Outre l’enceinte bastionnée englobant la citadelle et la ville, ce projet propose la construction d’un grand nombre d’ouvrages détachés sur les hauteurs avoisinantes, dont la majorité est reliée à l’enceinte principale de la ville par de longues caponnières. Ce projet est le témoin d’une évolution importante dans la conception des fortifications en application des principes de Louis de Cormontaigne (1695-1752), maréchal de camp de Louis XV, auteur d’un traité de fortification, constructeur de fortifications en Lorraine et maître de la guerre de sièges, considéré comme l’héritier de Vauban. Le budget total à prévoir pour la citadelle et la ville est estimé à 2,8 millions de livres, dont 550 000 livres pour le fort de Curutchamendy, 1 500 000 pour l’enceinte de la ville, 550 000 pour la citadelle avec la lunette d’Iparce et 200 000 d’approvisionnements divers. Ceci aurait constitué une dépense énorme. Ce projet ambitieux et coûteux n’a pas été réalisé, comme l’atteste un plan de 179121 qui ne montre aucune réalisation depuis 1774. Mais, ce projet a servi de base à la conception du camp retranché aménagé durant les guerres de la Révolution, puis de l’Empire autour de la citadelle de Saint-Jean-Pied-de-Port.
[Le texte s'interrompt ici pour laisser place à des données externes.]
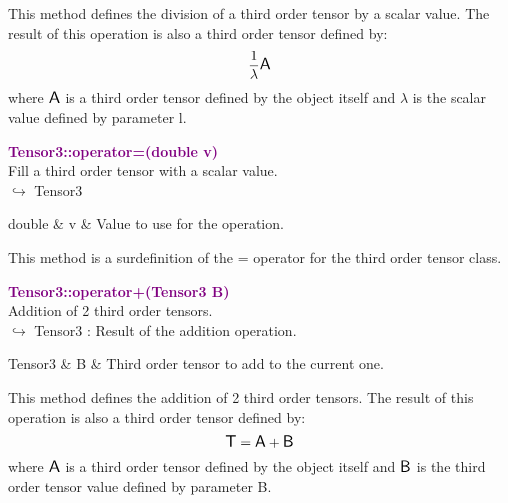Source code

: This method defines the division of a third order tensor by a scalar value.
The result of this operation is also a third order tensor defined by:
\begin{equation*}
\frac{1}{\lambda} \mbox{\large\ensuremath{\mathsf{A}}}
\end{equation*}
where $\mbox{\large\ensuremath{\mathsf{A}}}$ is a third order tensor defined by the object itself and $\lambda$ is the scalar value defined by parameter l.

\textcolor{purple}{\textbf{Tensor3::operator=(double v)}}\label{Tensor3::operator=(double v)}\\
Fill a third order tensor with a scalar value.\\ \hspace*{10mm}$\hookrightarrow$ Tensor3

\begin{tcolorbox}[width=\textwidth,myArgs,tabularx={ll|R}]
double & v & Value to use for the operation.
\end{tcolorbox}

This method is a surdefinition of the = operator for the third order tensor class.

\textcolor{purple}{\textbf{Tensor3::operator+(Tensor3 B)}}\label{Tensor3::operator+(Tensor3 B)}\\
Addition of 2 third order tensors.\\ \hspace*{10mm}$\hookrightarrow$ Tensor3 : Result of the addition operation.

\begin{tcolorbox}[width=\textwidth,myArgs,tabularx={ll|R}]
Tensor3 & B & Third order tensor to add to the current one.
\end{tcolorbox}

This method defines the addition of 2 third order tensors.
The result of this operation is also a third order tensor defined by:
\begin{equation*}
\mbox{\large\ensuremath{\mathsf{T}}} = \mbox{\large\ensuremath{\mathsf{A}}} + \mbox{\large\ensuremath{\mathsf{B}}}
\end{equation*}
where $\mbox{\large\ensuremath{\mathsf{A}}}$ is a third order tensor defined by the object itself and $\mbox{\large\ensuremath{\mathsf{B}}}$ is the third order tensor value defined by parameter B.

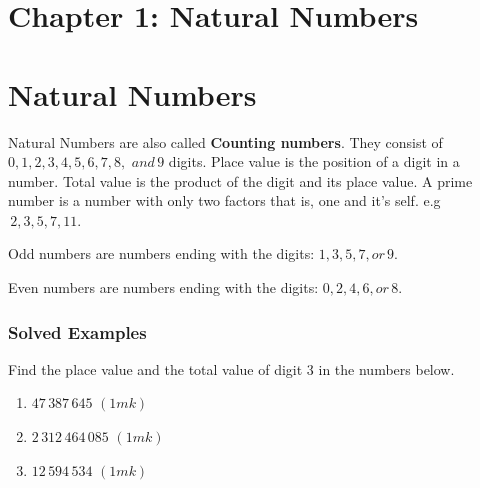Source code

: \documentclass[
  a4paperpaper,
]{scrbook}
\begin{document}

\chapter{Chapter 1: Natural Numbers}\label{chapter-1-natural-numbers}


\chapter*{Natural Numbers}\label{natural-numbers}


Natural Numbers are also called \textbf{Counting numbers}. They consist
of \(0, 1, 2, 3, 4, 5, 6, 7, 8,\) \(and\, 9\) digits. Place value is the
position of a digit in a number. Total value is the product of the digit
and its place value. A prime number is a number with only two factors
that is, one and it's self. e.g \(\,2, 3, 5, 7, 11.\)

Odd numbers are numbers ending with the digits: \(1, 3, 5, 7, or \,9.\)

Even numbers are numbers ending with the digits: \(0, 2, 4, 6, or\, 8.\)

\subsection{Solved Examples}\label{solved-examples}

\begin{tcolorbox}[enhanced jigsaw, left=2mm, colframe=quarto-callout-note-color-frame, toptitle=1mm, opacitybacktitle=0.6, rightrule=.15mm, colbacktitle=quarto-callout-note-color!10!white, colback=white, arc=.35mm, breakable, leftrule=.75mm, bottomtitle=1mm, bottomrule=.15mm, title=\textcolor{quarto-callout-note-color}{\faInfo}\hspace{0.5em}{Example 1}, titlerule=0mm, coltitle=black, toprule=.15mm, opacityback=0]

Find the place value and the total value of digit 3 in the numbers
below.

\begin{enumerate}
\def\labelenumi{\alph{enumi})}
\item
  \(47\, 387 \,645\) \((1mk)\)
\item
  \(2\, 312 \,464\,085\) \((1mk)\)
\item
  \(12\, 594 \,534\) \((1mk)\)
\end{enumerate}

\end{tcolorbox}
\end{document}
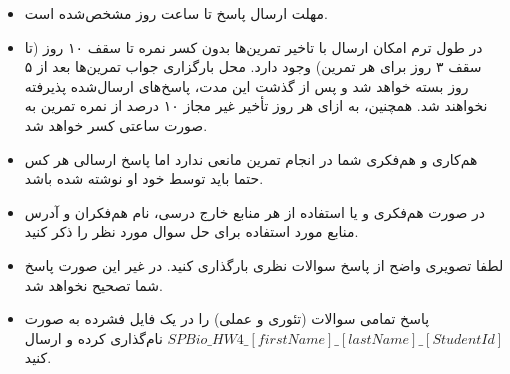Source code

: \begin{itemize}
	\small
	\setlength\itemsep{0.05em}
	\item
	مهلت ارسال پاسخ تا ساعت  روز مشخص‌شده است.
	\item
	در طول ترم امکان ارسال با تاخیر تمرین‌ها بدون کسر نمره تا سقف ۱۰ روز (تا سقف ۳ روز برای هر تمرین) وجود دارد. محل بارگزاری جواب تمرین‌ها بعد از ۵ روز بسته خواهد شد و پس از گذشت این مدت، پاسخ‌های ارسال‌شده پذیرفته نخواهند ‌شد. همچنین، به ازای هر روز تأخیر غیر مجاز ۱۰ درصد از نمره تمرین به صورت ساعتی کسر خواهد شد.
	\item		
	هم‌کاری و هم‌فکری شما در انجام تمرین مانعی ندارد اما پاسخ ارسالی هر کس حتما باید توسط خود او نوشته شده‌ باشد. 
	\item
	در صورت هم‌فکری و یا استفاده از هر منابع خارج درسی، نام هم‌فکران و آدرس منابع مورد استفاده ‌برای حل سوال مورد نظر را ذکر‌ کنید.
	\item
	لطفا تصویری واضح از پاسخ سوالات نظری بارگذاری کنید. در غیر این صورت پاسخ شما تصحیح نخواهد شد.
	\item
	\footnotesize
پاسخ تمامی سوالات (تئوری و عملی) را در یک فایل فشرده به صورت 
\scriptsize
	$SPBio\_HW4\_[firstName]\_[lastName]\_[StudentId]$
	\footnotesize
	نام‌گذاری کرده و ارسال کنید.
\end{itemize}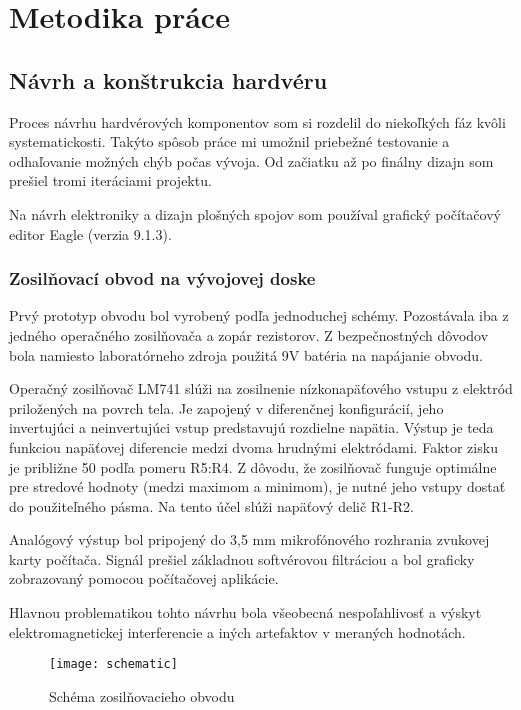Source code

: \documentclass[titlepage,12pt]{article}
\begin{document}
\newpage
\section{Metodika práce}
\subsection{Návrh a konštrukcia hardvéru}
Proces návrhu hardvérových komponentov som si rozdelil do niekoľkých fáz kvôli systematickosti. Takýto spôsob práce mi umožnil priebežné testovanie a odhaľovanie možných chýb počas vývoja. Od začiatku až po finálny dizajn som prešiel tromi iteráciami projektu. 

Na návrh elektroniky a dizajn plošných spojov som používal grafický počítačový editor Eagle (verzia 9.1.3).

\subsubsection{Zosilňovací obvod na vývojovej doske}
Prvý prototyp obvodu bol vyrobený podľa jednoduchej schémy. Pozostávala iba z jedného operačného zosilňovača a zopár rezistorov. Z bezpečnostných dôvodov bola namiesto laboratórneho zdroja použitá 9V batéria na napájanie obvodu. 

Operačný zosilňovač LM741 slúži na zosilnenie nízkonapäťového vstupu z elektród priložených na povrch tela. Je zapojený v diferenčnej konfigurácií, jeho invertujúci a neinvertujúci vstup predstavujú rozdielne napätia. Výstup je teda funkciou napäťovej diferencie medzi dvoma hrudnými elektródami. Faktor zisku je približne 50 podľa pomeru R5:R4. Z dôvodu, že zosilňovač funguje optimálne pre stredové hodnoty (medzi maximom a minimom), je nutné jeho vstupy dostať do použiteľného pásma. Na tento účel slúži napäťový delič R1-R2.

Analógový výstup bol pripojený do 3,5 mm mikrofónového rozhrania zvukovej karty počítača. Signál prešiel základnou softvérovou filtráciou a bol graficky zobrazovaný pomocou počítačovej aplikácie.

Hlavnou problematikou tohto návrhu bola všeobecná nespoľahlivosť a výskyt elektromagnetickej interferencie a iných artefaktov v meraných hodnotách.


\begin{figure}[!ht]
\begin{center}
\texttt{[image: schematic]}
\caption{Schéma zosilňovacieho obvodu}
\end{center}
\end{figure}
\end{document}
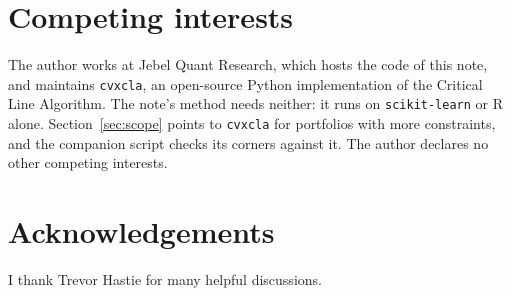 \documentclass[11pt]{article}
\begin{document}
\section*{Competing interests}

The author works at Jebel Quant Research, which hosts the code of this note, and
maintains \texttt{cvxcla}, an open-source Python implementation of the Critical Line
Algorithm. The note's method needs neither: it runs on \texttt{scikit-learn} or R alone.
Section~\ref{sec:scope} points to \texttt{cvxcla} for portfolios with more constraints,
and the companion script checks its corners against it.
The author declares no other competing interests.

\section*{Acknowledgements}

I thank Trevor Hastie for many helpful discussions.
\end{document}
Salmon avait établi, en 1723, un autre projet qui n’existe plus dans les fonds d’archives du SHAT. Il en est de même pour le projet de 1725 et l’addition à ce projet datant de 1726 ainsi que des observations sur les projets de Vauban et de Salmon établis en cette même année 1726, par l’ingénieur Damoiseau, qui était sans doute en poste à Bayonne de 1724 à 1726. La trace de ces documents se trouve dans l’inventaire du carton d’archives qui fut détruit lors de l’incendie au Dépôt des Fortifications, déjà mentionné. Le catalogue de Mme D. Pinzuti22 comporte une carte du projet de Damoiseau. Le fonds d’archives de la bibliothèque de l’Arsenal comporte les projets des ingénieurs Canut et Touros, datés de 175323. Tous ces projets sont peu différents de celui de Salmon, ce qui explique qu’ils ne sont pas mentionnés dans le document récapitulatif du Comité des Fortifications daté de 1814. Au plan de l’évaluation de la menace, le plan de Damoiseau, le premier à envisager la construction d’un ouvrage sur le mouvement de terrain de Curutchamendy, montre qu’à la date de 1725, l’accroissement de la portée des canons d’artillerie était devenue suffisante pour que la citadelle, distante d’un kilomètre, y soit devenue vulnérable. Le jugement de Vauban, émis en 1685, « assez éloignée des plus hautes pour n’être que médiocrement incommodée des commandements », était devenu caduc.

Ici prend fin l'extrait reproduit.